3D Printing and the GoPiGo3
So you have a new 3D printer for your classroom? Use our free 3D printing curriculum to introduce the design process in your classroom!
When we talk to STEM teachers, one thing we hear often is that students bee-line to 3D print a design, add a logo, and call it a day. How do you encourage students to move from printing pre-made designs to participating in the design thinking process?
Welcome to the Classroom 3D Printing
Over the past few years, 3D printing has exploded in popularity, with 3D printers making their way into the classroom. We wanted to find a way to incorporate these new tools into design thinking for the classroom.

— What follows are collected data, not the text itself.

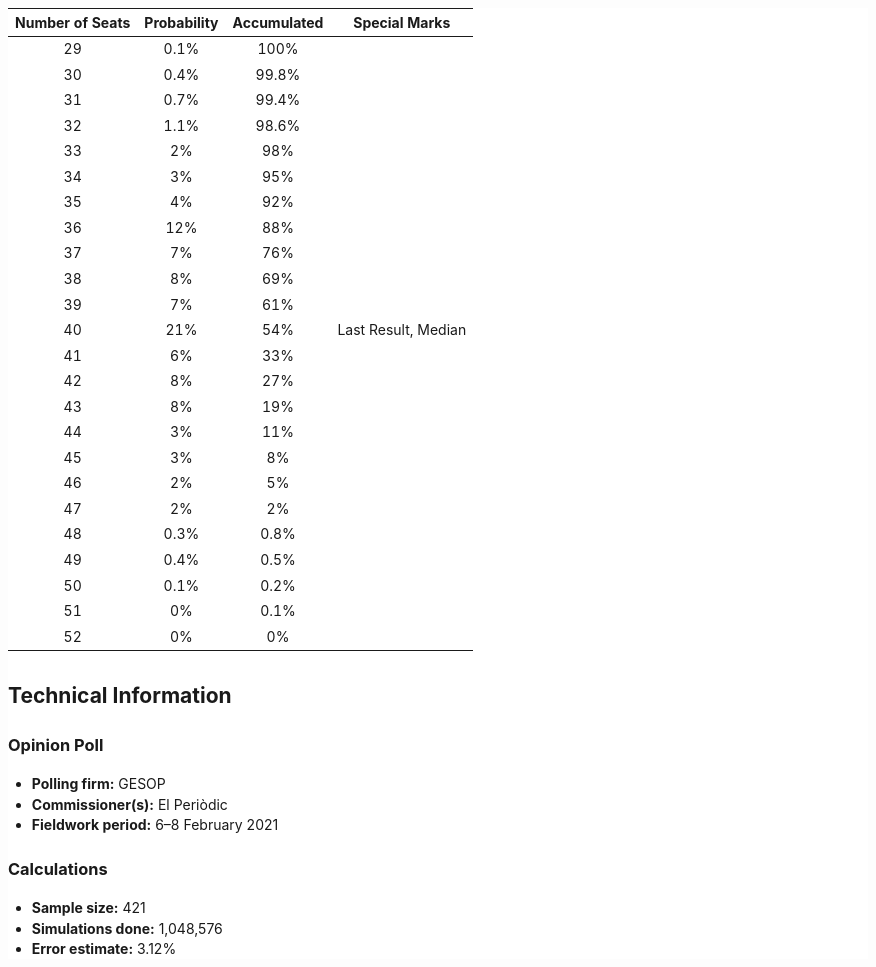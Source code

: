 | Number of Seats | Probability | Accumulated | Special Marks |
|:---------------:|:-----------:|:-----------:|:-------------:|
| 29 | 0.1% | 100% |  |
| 30 | 0.4% | 99.8% |  |
| 31 | 0.7% | 99.4% |  |
| 32 | 1.1% | 98.6% |  |
| 33 | 2% | 98% |  |
| 34 | 3% | 95% |  |
| 35 | 4% | 92% |  |
| 36 | 12% | 88% |  |
| 37 | 7% | 76% |  |
| 38 | 8% | 69% |  |
| 39 | 7% | 61% |  |
| 40 | 21% | 54% | Last Result, Median |
| 41 | 6% | 33% |  |
| 42 | 8% | 27% |  |
| 43 | 8% | 19% |  |
| 44 | 3% | 11% |  |
| 45 | 3% | 8% |  |
| 46 | 2% | 5% |  |
| 47 | 2% | 2% |  |
| 48 | 0.3% | 0.8% |  |
| 49 | 0.4% | 0.5% |  |
| 50 | 0.1% | 0.2% |  |
| 51 | 0% | 0.1% |  |
| 52 | 0% | 0% |  |


## Technical Information

### Opinion Poll

+ **Polling firm:** GESOP
+ **Commissioner(s):** El Periòdic
+ **Fieldwork period:** 6–8 February 2021

### Calculations

+ **Sample size:** 421
+ **Simulations done:** 1,048,576
+ **Error estimate:** 3.12%

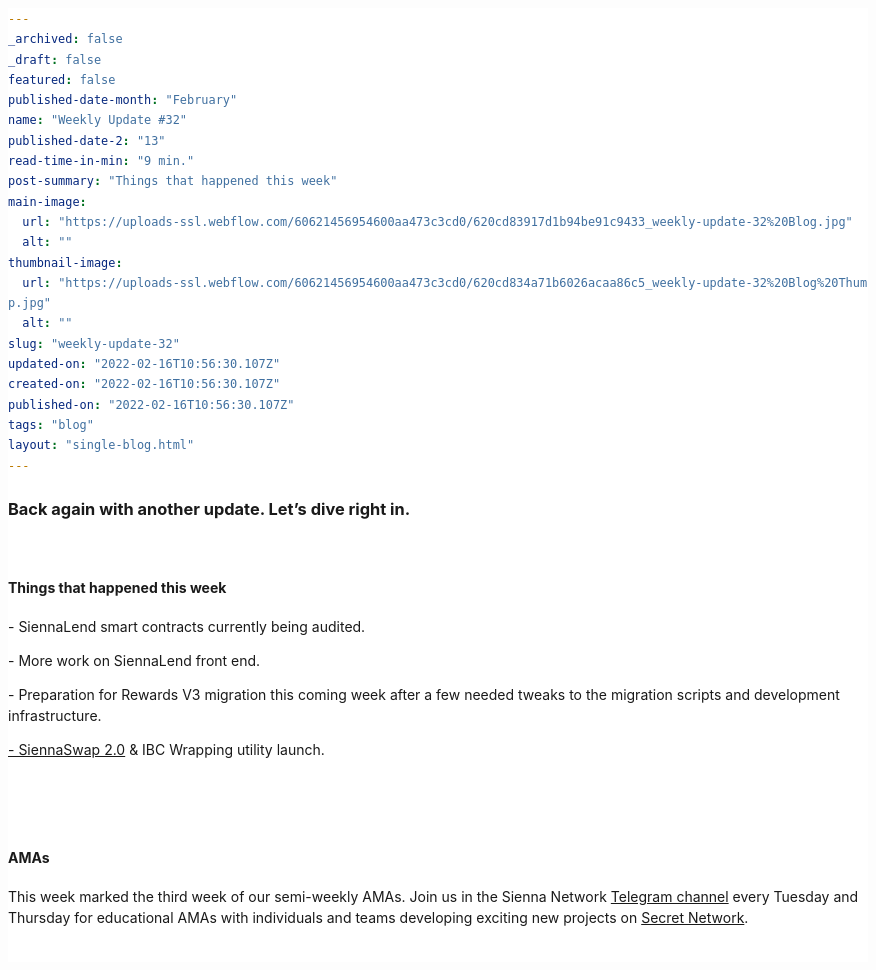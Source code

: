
 ```yaml
---
_archived: false
_draft: false
featured: false
published-date-month: "February"
name: "Weekly Update #32"
published-date-2: "13"
read-time-in-min: "9 min."
post-summary: "Things that happened this week"
main-image:
  url: "https://uploads-ssl.webflow.com/60621456954600aa473c3cd0/620cd83917d1b94be91c9433_weekly-update-32%20Blog.jpg"
  alt: ""
thumbnail-image:
  url: "https://uploads-ssl.webflow.com/60621456954600aa473c3cd0/620cd834a71b6026acaa86c5_weekly-update-32%20Blog%20Thump.jpg"
  alt: ""
slug: "weekly-update-32"
updated-on: "2022-02-16T10:56:30.107Z"
created-on: "2022-02-16T10:56:30.107Z"
published-on: "2022-02-16T10:56:30.107Z"
tags: "blog"
layout: "single-blog.html"
---
```


### Back again with another update. Let’s dive right in.

‍

#### Things that happened this week

\- SiennaLend smart contracts currently being audited.

\- More work on SiennaLend front end.

\- Preparation for Rewards V3 migration this coming week after a few needed tweaks to the migration scripts and development infrastructure.

[\- SiennaSwap 2.0](https://medium.com/sienna-network/introducing-siennaswap-2-0-fa35ed88890a) & IBC Wrapping utility launch.

‍

‍

#### AMAs

This week marked the third week of our semi-weekly AMAs. Join us in the Sienna Network [Telegram channel](https://t.me/GoSiennaNetwork) every Tuesday and Thursday for educational AMAs with individuals and teams developing exciting new projects on [Secret Network](https://scrt.network/).

‍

One of the unique aspects of the GoPiGo3 robot as a learning platform is that it challenges and enables students to build. The GoPiGo3 is a great platform to learn coding on. But what’s really powerful about the robot is that it invites students to learn how the robot works: assembling the robot familiarizes students with how the robot works, how the parts talk to each other.
GoPiGo3 and 3D Printing
When we set out to design the GoPiGo, we wanted a robot that students would be able to really engage in STEAM. We wanted a robot that students could customize and build on. We set out to design a 5 part lesson plan that incorporates design thinking, the GoPiGo3 and 3D printing. The best part about our curriculum: you can use our free 3D printing curriculum for free on Dexter Studios.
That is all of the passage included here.